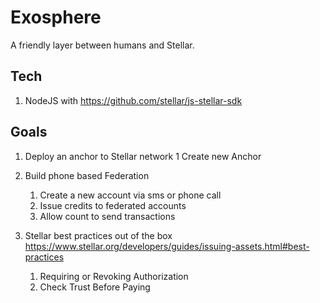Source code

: # Exosphere

A friendly layer between humans and Stellar.

## Tech

1. NodeJS with https://github.com/stellar/js-stellar-sdk

## Goals

1. Deploy an anchor to Stellar network
   1 Create new Anchor

2. Build phone based Federation
   1. Create a new account via sms or phone call
   2. Issue credits to federated accounts
   3. Allow count to send transactions

3. Stellar best practices out of the box https://www.stellar.org/developers/guides/issuing-assets.html#best-practices
   1. Requiring or Revoking Authorization
   2. Check Trust Before Paying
____
### [Task statement]
Reproduce each entry word for word and cut the images.

### [Problem solution]
Source code

: # Exosphere

A friendly layer between humans and Stellar.

## Tech

1. NodeJS with https://github.com/stellar/js-stellar-sdk

## Goals

1. Deploy an anchor to Stellar network
   1 Create new Anchor

2. Build phone based Federation
   1. Create a new account via sms or phone call
   2. Issue credits to federated accounts
   3. Allow count to send transactions

3. Stellar best practices out of the box https://www.stellar.org/developers/guides/issuing-assets.html#best-practices
   1. Requiring or Revoking Authorization
   2. Check Trust Before Paying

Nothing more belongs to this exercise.